- _What you have to do_: Collect all lines containing the word "licenses" from the data.
-- Information given follows --
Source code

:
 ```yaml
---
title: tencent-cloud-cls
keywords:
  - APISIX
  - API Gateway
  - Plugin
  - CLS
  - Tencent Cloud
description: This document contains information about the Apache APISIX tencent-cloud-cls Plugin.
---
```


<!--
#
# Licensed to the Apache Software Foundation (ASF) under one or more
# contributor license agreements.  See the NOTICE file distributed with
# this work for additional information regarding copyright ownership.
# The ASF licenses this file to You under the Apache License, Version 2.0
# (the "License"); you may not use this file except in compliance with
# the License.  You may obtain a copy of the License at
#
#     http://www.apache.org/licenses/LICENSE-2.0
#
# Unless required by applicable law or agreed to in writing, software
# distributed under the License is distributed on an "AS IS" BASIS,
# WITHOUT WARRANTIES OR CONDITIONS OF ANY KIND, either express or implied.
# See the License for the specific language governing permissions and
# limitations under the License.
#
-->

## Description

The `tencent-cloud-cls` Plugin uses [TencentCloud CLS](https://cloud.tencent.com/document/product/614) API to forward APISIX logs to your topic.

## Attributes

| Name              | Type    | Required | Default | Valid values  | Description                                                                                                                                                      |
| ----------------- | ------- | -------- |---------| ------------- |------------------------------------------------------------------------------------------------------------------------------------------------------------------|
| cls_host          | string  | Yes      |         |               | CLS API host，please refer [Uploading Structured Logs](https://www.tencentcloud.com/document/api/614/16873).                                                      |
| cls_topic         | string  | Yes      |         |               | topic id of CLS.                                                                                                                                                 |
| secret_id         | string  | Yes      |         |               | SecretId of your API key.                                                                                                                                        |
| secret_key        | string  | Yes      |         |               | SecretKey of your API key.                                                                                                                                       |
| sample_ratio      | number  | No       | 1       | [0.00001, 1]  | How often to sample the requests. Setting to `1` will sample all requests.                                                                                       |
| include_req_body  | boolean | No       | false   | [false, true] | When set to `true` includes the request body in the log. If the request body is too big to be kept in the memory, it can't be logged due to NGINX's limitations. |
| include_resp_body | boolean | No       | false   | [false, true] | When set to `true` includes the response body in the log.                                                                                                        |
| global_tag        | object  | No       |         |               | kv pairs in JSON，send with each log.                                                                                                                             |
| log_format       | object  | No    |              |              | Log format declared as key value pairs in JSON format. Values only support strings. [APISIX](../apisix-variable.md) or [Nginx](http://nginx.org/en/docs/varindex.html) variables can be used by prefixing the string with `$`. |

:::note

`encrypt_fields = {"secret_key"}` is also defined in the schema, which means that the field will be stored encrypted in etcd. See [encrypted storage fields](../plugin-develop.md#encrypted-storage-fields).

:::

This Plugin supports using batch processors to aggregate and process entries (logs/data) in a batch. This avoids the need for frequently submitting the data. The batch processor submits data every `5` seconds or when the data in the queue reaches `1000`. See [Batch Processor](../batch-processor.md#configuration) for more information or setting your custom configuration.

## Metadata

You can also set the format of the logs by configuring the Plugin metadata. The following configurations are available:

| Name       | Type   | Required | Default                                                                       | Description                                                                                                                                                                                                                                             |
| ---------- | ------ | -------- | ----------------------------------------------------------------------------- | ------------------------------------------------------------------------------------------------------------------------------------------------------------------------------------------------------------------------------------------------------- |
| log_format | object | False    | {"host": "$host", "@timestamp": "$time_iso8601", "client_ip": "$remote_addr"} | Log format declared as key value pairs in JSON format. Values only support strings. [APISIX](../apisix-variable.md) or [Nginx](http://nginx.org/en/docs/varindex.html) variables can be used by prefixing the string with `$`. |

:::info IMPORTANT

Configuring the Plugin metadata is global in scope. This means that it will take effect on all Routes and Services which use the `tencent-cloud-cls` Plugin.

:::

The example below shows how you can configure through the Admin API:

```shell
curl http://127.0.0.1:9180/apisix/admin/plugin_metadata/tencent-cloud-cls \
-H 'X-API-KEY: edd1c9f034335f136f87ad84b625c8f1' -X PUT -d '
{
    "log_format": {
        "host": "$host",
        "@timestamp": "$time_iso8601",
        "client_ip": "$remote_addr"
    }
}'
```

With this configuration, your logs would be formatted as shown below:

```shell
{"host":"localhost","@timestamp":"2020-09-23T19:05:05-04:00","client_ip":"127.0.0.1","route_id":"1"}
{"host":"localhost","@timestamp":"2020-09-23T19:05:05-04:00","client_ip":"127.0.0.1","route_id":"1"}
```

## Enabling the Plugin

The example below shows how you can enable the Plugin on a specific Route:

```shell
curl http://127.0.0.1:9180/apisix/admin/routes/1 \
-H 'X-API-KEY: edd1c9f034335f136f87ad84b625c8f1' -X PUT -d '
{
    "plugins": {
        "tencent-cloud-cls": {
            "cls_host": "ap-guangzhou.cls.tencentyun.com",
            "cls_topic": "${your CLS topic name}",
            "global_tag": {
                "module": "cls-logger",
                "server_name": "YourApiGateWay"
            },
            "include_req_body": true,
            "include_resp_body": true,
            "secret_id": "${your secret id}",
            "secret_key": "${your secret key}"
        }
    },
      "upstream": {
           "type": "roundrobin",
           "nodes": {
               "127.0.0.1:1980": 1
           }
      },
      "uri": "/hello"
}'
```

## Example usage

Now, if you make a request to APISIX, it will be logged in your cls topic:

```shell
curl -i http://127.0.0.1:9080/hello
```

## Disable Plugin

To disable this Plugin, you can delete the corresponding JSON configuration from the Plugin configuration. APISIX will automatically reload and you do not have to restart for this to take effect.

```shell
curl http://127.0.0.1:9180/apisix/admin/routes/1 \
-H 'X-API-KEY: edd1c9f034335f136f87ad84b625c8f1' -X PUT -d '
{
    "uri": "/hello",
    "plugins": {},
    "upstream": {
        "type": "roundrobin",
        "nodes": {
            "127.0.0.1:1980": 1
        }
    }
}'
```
-- Information given concluded --
- _Your response_:
# The ASF licenses this file to You under the Apache License, Version 2.0
#     http://www.apache.org/licenses/LICENSE-2.0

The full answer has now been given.